Albinism occurs when the bird makes no pigment, and while researching this I learned that it occurs in robins more than any other bird. I have yet to see one, but it is thought that 1 robin in 30,000 is albino. Who knew...?
What is happening in your garden this week..?


  1. Dear Sheila,
    I so love the little English Robin...such a sweet little bird.
    I also was able to get another flower bed cleaned up before the north wind blew ice and snow...too cold today to be out in the gardens. So nice to see the tulips are coming up. It is April so soon the warm air will stay. Winter just does not want to give up!
    Happy Easter.

  2. Hello Sherry..
    Winter is hanging on isn't it?
    It must be quite confusing for the plants and animals.
    I read a quote recently that says it in a nutshell...
    The first day of Spring isn't necessarily the first Spring day.
    How true that is!

  3. I think we got rid of most of our snow today and tomorrow is supposed to get up to 60 degrees F. I sure hope so.
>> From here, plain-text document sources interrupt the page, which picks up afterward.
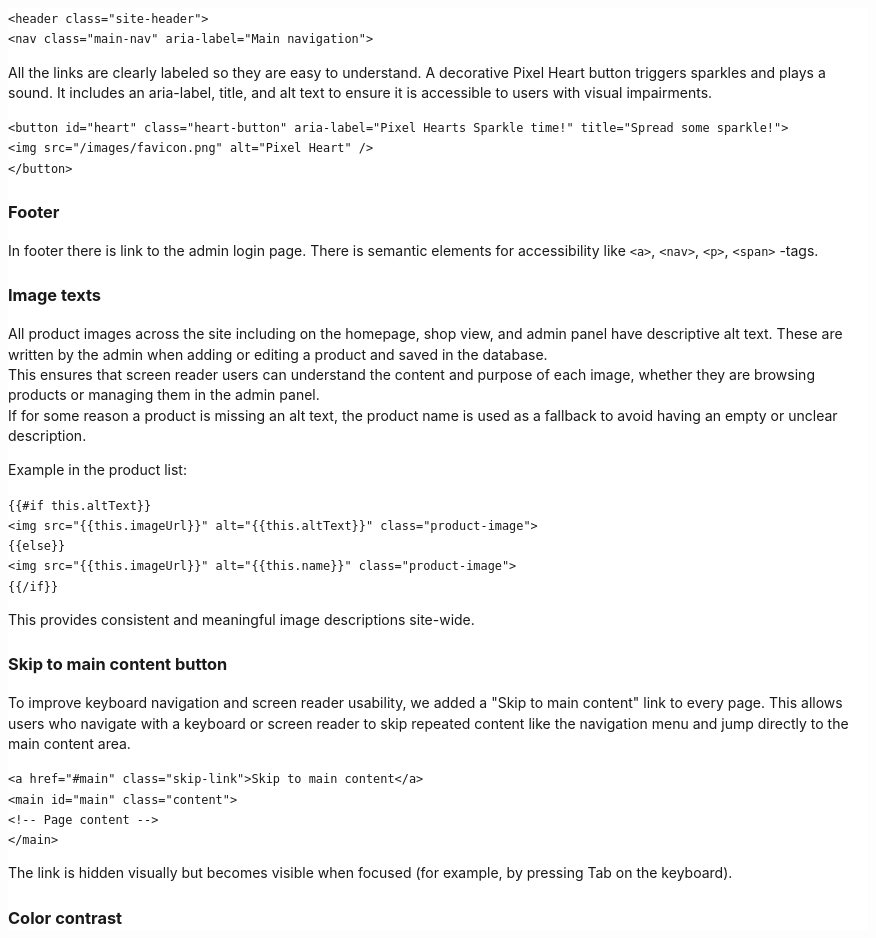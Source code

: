 `<header class="site-header">` <br/>
`<nav class="main-nav" aria-label="Main navigation"> ` <br/>

All the links are clearly labeled so they are easy to understand. A decorative Pixel Heart button triggers sparkles and plays a sound. It includes an aria-label, title, and alt text to ensure it is accessible to users with visual impairments. <br/>
 
`<button id="heart" class="heart-button" aria-label="Pixel Hearts Sparkle time!" title="Spread some sparkle!">` <br/>
`<img src="/images/favicon.png" alt="Pixel Heart" />` <br/>
`</button> ` <br/>

### Footer 

In footer there is link to the admin login page. There is semantic elements for accessibility like `<a>`, `<nav>`, `<p>`, `<span>` -tags. 

### Image texts 

All product images across the site including on the homepage, shop view, and admin panel have descriptive alt text. These are written by the admin when adding or editing a product and saved in the database. <br/>
This ensures that screen reader users can understand the content and purpose of each image, whether they are browsing products or managing them in the admin panel. <br/>
If for some reason a product is missing an alt text, the product name is used as a fallback to avoid having an empty or unclear description. <br/>

Example in the product list: <br/>

`{{#if this.altText}}` <br/>
  `<img src="{{this.imageUrl}}" alt="{{this.altText}}" class="product-image">` <br/>
`{{else}}` <br/> 
  `<img src="{{this.imageUrl}}" alt="{{this.name}}" class="product-image">`<br/>
`{{/if}}` <br/>

This provides consistent and meaningful image descriptions site-wide. 

### Skip to main content button 

To improve keyboard navigation and screen reader usability, we added a "Skip to main content" link to every page. This allows users who navigate with a keyboard or screen reader to skip repeated content like the navigation menu and jump directly to the main content area. <br/>

`<a href="#main" class="skip-link">Skip to main content</a>` <br/>
`<main id="main" class="content">` <br/>
`<!-- Page content -->` <br/>
`</main>` <br/>

The link is hidden visually but becomes visible when focused (for example, by pressing Tab on the keyboard). <br/>

### Color contrast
The weekend was so cold and windy.

  4. Krissie at winterwoodApril 6, 2009 at 7:50 PM

    Oh the english robin is so terribly sweet isnt he? So small and dainty! wow I didnt know you had some over there too but they do look so different!! I'm off to google an australian robin... thank you for posting in this pic for me... I'm able to read blogs today but not my emails - this comp is driving me nuts!!
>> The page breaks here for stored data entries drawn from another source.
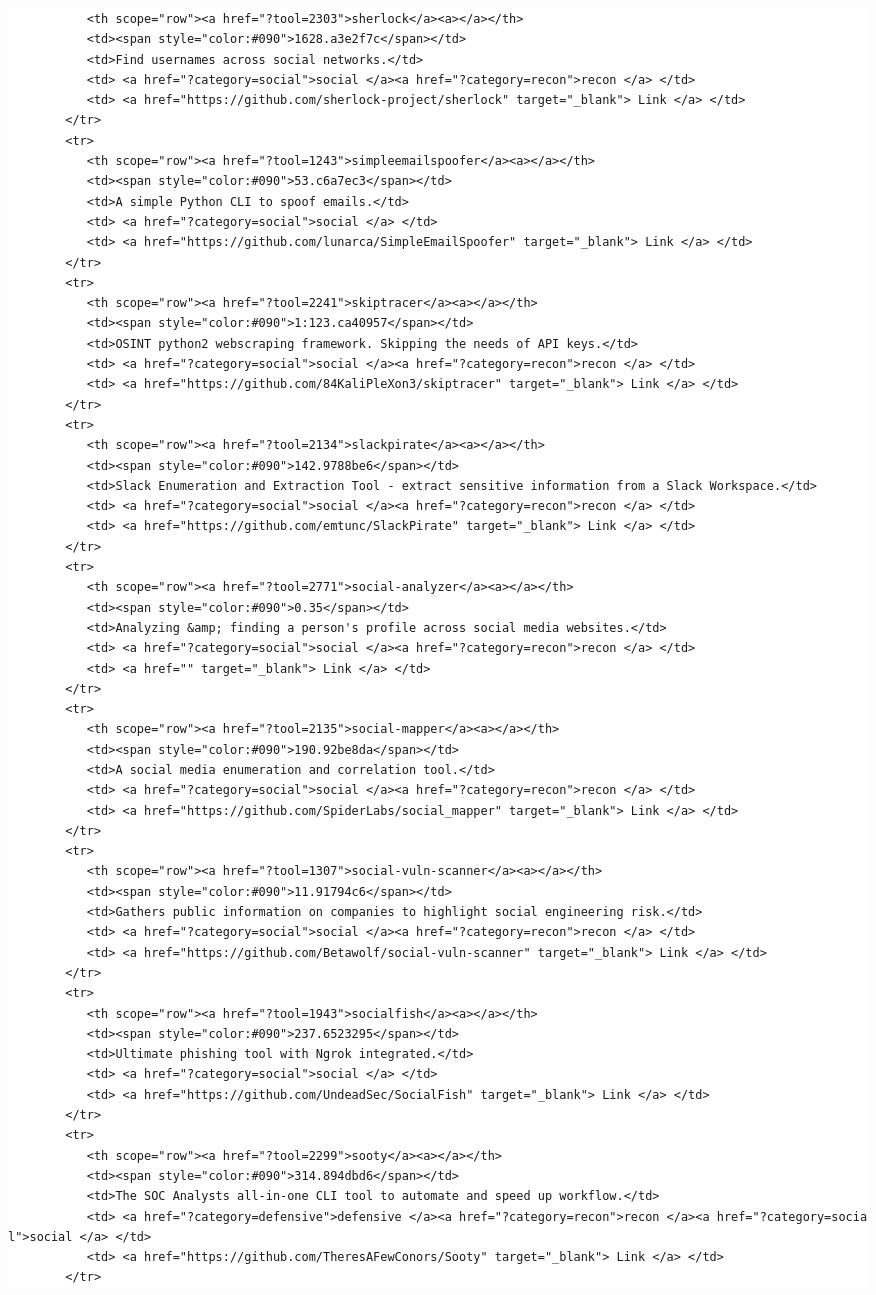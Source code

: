                <th scope="row"><a href="?tool=2303">sherlock</a><a></a></th>
               <td><span style="color:#090">1628.a3e2f7c</span></td>
               <td>Find usernames across social networks.</td>
               <td> <a href="?category=social">social </a><a href="?category=recon">recon </a> </td>
               <td> <a href="https://github.com/sherlock-project/sherlock" target="_blank"> Link </a> </td>
            </tr>
            <tr>
               <th scope="row"><a href="?tool=1243">simpleemailspoofer</a><a></a></th>
               <td><span style="color:#090">53.c6a7ec3</span></td>
               <td>A simple Python CLI to spoof emails.</td>
               <td> <a href="?category=social">social </a> </td>
               <td> <a href="https://github.com/lunarca/SimpleEmailSpoofer" target="_blank"> Link </a> </td>
            </tr>
            <tr>
               <th scope="row"><a href="?tool=2241">skiptracer</a><a></a></th>
               <td><span style="color:#090">1:123.ca40957</span></td>
               <td>OSINT python2 webscraping framework. Skipping the needs of API keys.</td>
               <td> <a href="?category=social">social </a><a href="?category=recon">recon </a> </td>
               <td> <a href="https://github.com/84KaliPleXon3/skiptracer" target="_blank"> Link </a> </td>
            </tr>
            <tr>
               <th scope="row"><a href="?tool=2134">slackpirate</a><a></a></th>
               <td><span style="color:#090">142.9788be6</span></td>
               <td>Slack Enumeration and Extraction Tool - extract sensitive information from a Slack Workspace.</td>
               <td> <a href="?category=social">social </a><a href="?category=recon">recon </a> </td>
               <td> <a href="https://github.com/emtunc/SlackPirate" target="_blank"> Link </a> </td>
            </tr>
            <tr>
               <th scope="row"><a href="?tool=2771">social-analyzer</a><a></a></th>
               <td><span style="color:#090">0.35</span></td>
               <td>Analyzing &amp; finding a person's profile across social media websites.</td>
               <td> <a href="?category=social">social </a><a href="?category=recon">recon </a> </td>
               <td> <a href="" target="_blank"> Link </a> </td>
            </tr>
            <tr>
               <th scope="row"><a href="?tool=2135">social-mapper</a><a></a></th>
               <td><span style="color:#090">190.92be8da</span></td>
               <td>A social media enumeration and correlation tool.</td>
               <td> <a href="?category=social">social </a><a href="?category=recon">recon </a> </td>
               <td> <a href="https://github.com/SpiderLabs/social_mapper" target="_blank"> Link </a> </td>
            </tr>
            <tr>
               <th scope="row"><a href="?tool=1307">social-vuln-scanner</a><a></a></th>
               <td><span style="color:#090">11.91794c6</span></td>
               <td>Gathers public information on companies to highlight social engineering risk.</td>
               <td> <a href="?category=social">social </a><a href="?category=recon">recon </a> </td>
               <td> <a href="https://github.com/Betawolf/social-vuln-scanner" target="_blank"> Link </a> </td>
            </tr>
            <tr>
               <th scope="row"><a href="?tool=1943">socialfish</a><a></a></th>
               <td><span style="color:#090">237.6523295</span></td>
               <td>Ultimate phishing tool with Ngrok integrated.</td>
               <td> <a href="?category=social">social </a> </td>
               <td> <a href="https://github.com/UndeadSec/SocialFish" target="_blank"> Link </a> </td>
            </tr>
            <tr>
               <th scope="row"><a href="?tool=2299">sooty</a><a></a></th>
               <td><span style="color:#090">314.894dbd6</span></td>
               <td>The SOC Analysts all-in-one CLI tool to automate and speed up workflow.</td>
               <td> <a href="?category=defensive">defensive </a><a href="?category=recon">recon </a><a href="?category=social">social </a> </td>
               <td> <a href="https://github.com/TheresAFewConors/Sooty" target="_blank"> Link </a> </td>
            </tr>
    Have a lovely easter sheila!!!

  5. All I can say is at least you have a garden....we have no blooms of color and leaves of green. We had hoped this year we would but alas. I am hoping to plant some containers for the front porch to at least have the illusion of a garden.
    I know you are sick of the snow and winter so I wish you long lasting sunny Spring days very soon.
    We do have our bird feeders full so it's nice to see our feathered friends back for a nosh.
    Thinking of you with love,

  6. an australian robin? that would be me :) - seriously I don't think I knew that...

    I didn't realize that you have to put your garden statues away during winter..

    enjoy your spring xoxo

  7. Hi Mary,
    we had more snow last night, a few mm's. It is still on the ground but as the temps are supposed to go up in the next day or so it will soon be gone.
    (She said hopefully!)

  8. Hi Krissie,
    Well now, I know I said they are related to the crow, but I find that as I google pics of Australian Robins they are more like a fly catcher and like the English Robins. There are a couple with yellow breasts too. But it seems your Flame Robin is very similar ..

  9. Hi Lisa,
    nice to see you here!
    Wouldn't it be nice if we could homogenize the world's weather and get a lovely planet wide temperate climate for 12 months of the year..! If you are gonna dream, dream big..!
    Meanwhile we have more snow..

  10. Hi Robyn
    of course you were the first one I thought of..!
    I've sent you a link to a bird site there, and I see there are several robins, but one in particular is beautiful.
    Gosh you have some fantastic birds over there..!
    I bring my garden decorations etc in as it gets so cold some of the pottery and stone/cement things would crack. I've had those frogs/toads for years and they seem pretty hardy as they have been forgotten before this year.
    I hope you are enjoying Fall.
    As much as we welcome Spring and Summer, we are always happy to see the seasons change. (not counting winter..!)

  11. Aloha Sheila,
    I love english robins, the last time I saw one was inside the Eden project with Mum and Lorna last march.
    I've seen Albino robins here, I mistook them for white doves at first.
    but they are few and far between..

    LOVe, LoVe, lOvE, the puppie!!!
    PEace, Kai xx

  12. I'm wondering if I have seen albino robins too, and thought they were doves or something else.
    Isn't the dog lovely, she has such a sweet laughing face.